Task to complete –
In the data below, set down exactly the lines from the one containing "mundo; confira lista" up to and including the one containing "Building Advanced Forms". Leave the pictures out.

Stored data entries –
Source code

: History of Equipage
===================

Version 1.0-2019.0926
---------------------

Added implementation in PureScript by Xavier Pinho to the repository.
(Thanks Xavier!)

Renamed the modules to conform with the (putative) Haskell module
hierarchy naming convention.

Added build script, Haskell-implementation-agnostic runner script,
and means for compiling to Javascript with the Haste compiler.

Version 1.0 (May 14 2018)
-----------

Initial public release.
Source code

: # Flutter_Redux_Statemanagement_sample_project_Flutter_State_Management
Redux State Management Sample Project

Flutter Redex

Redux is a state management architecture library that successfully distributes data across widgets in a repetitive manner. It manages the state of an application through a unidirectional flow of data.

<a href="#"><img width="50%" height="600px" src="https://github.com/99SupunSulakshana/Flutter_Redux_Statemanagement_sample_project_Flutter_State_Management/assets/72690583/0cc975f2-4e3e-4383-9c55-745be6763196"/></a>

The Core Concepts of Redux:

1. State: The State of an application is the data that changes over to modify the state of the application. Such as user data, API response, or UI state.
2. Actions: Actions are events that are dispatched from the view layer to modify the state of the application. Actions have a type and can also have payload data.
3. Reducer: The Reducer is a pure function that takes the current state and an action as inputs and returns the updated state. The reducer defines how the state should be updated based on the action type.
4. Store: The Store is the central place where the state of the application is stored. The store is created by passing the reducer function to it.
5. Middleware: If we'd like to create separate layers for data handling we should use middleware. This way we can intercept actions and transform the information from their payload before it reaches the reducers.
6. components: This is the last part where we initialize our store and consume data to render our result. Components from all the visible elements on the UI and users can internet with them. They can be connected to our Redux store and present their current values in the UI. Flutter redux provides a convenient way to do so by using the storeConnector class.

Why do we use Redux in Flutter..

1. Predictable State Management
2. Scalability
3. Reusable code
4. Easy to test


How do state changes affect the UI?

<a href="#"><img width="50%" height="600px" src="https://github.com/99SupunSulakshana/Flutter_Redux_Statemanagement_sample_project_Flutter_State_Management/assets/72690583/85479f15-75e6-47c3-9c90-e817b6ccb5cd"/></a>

==

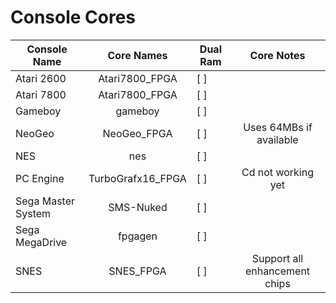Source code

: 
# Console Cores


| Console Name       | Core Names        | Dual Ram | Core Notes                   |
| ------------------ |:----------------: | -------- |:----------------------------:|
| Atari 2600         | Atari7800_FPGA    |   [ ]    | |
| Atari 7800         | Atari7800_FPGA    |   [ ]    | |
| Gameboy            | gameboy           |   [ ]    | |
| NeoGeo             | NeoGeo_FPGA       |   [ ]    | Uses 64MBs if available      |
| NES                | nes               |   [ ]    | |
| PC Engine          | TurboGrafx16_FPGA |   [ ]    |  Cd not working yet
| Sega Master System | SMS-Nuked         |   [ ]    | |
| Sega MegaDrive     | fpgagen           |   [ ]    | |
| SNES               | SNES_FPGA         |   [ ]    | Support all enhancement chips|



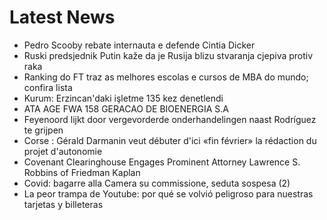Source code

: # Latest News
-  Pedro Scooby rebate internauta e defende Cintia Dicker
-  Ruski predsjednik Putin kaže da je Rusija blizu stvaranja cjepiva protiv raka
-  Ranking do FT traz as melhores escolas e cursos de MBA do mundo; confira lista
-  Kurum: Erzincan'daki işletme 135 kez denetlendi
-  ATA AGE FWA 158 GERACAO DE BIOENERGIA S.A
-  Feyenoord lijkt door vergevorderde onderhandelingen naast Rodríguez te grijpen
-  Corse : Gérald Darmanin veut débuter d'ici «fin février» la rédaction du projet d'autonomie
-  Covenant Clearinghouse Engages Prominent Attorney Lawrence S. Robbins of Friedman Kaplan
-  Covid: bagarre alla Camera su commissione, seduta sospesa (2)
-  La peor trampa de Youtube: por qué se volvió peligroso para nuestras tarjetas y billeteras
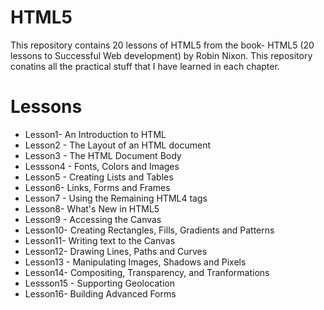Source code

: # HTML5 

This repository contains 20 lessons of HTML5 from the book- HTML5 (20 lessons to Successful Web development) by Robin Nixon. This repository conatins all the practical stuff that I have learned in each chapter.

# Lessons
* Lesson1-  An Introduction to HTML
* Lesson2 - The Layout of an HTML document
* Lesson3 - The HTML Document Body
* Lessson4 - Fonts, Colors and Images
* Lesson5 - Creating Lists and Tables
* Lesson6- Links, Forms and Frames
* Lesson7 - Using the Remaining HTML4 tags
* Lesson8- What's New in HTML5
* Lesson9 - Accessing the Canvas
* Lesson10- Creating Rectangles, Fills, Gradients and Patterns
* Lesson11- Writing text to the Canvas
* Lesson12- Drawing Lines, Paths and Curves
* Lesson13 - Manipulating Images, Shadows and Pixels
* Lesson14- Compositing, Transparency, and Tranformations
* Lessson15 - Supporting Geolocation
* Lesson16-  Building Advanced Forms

Your solution –
-  Ranking do FT traz as melhores escolas e cursos de MBA do mundo; confira lista
-  Kurum: Erzincan'daki işletme 135 kez denetlendi
-  ATA AGE FWA 158 GERACAO DE BIOENERGIA S.A
-  Feyenoord lijkt door vergevorderde onderhandelingen naast Rodríguez te grijpen
-  Corse : Gérald Darmanin veut débuter d'ici «fin février» la rédaction du projet d'autonomie
-  Covenant Clearinghouse Engages Prominent Attorney Lawrence S. Robbins of Friedman Kaplan
-  Covid: bagarre alla Camera su commissione, seduta sospesa (2)
-  La peor trampa de Youtube: por qué se volvió peligroso para nuestras tarjetas y billeteras
Source code

: # HTML5 

This repository contains 20 lessons of HTML5 from the book- HTML5 (20 lessons to Successful Web development) by Robin Nixon. This repository conatins all the practical stuff that I have learned in each chapter.

# Lessons
* Lesson1-  An Introduction to HTML
* Lesson2 - The Layout of an HTML document
* Lesson3 - The HTML Document Body
* Lessson4 - Fonts, Colors and Images
* Lesson5 - Creating Lists and Tables
* Lesson6- Links, Forms and Frames
* Lesson7 - Using the Remaining HTML4 tags
* Lesson8- What's New in HTML5
* Lesson9 - Accessing the Canvas
* Lesson10- Creating Rectangles, Fills, Gradients and Patterns
* Lesson11- Writing text to the Canvas
* Lesson12- Drawing Lines, Paths and Curves
* Lesson13 - Manipulating Images, Shadows and Pixels
* Lesson14- Compositing, Transparency, and Tranformations
* Lessson15 - Supporting Geolocation
* Lesson16-  Building Advanced Forms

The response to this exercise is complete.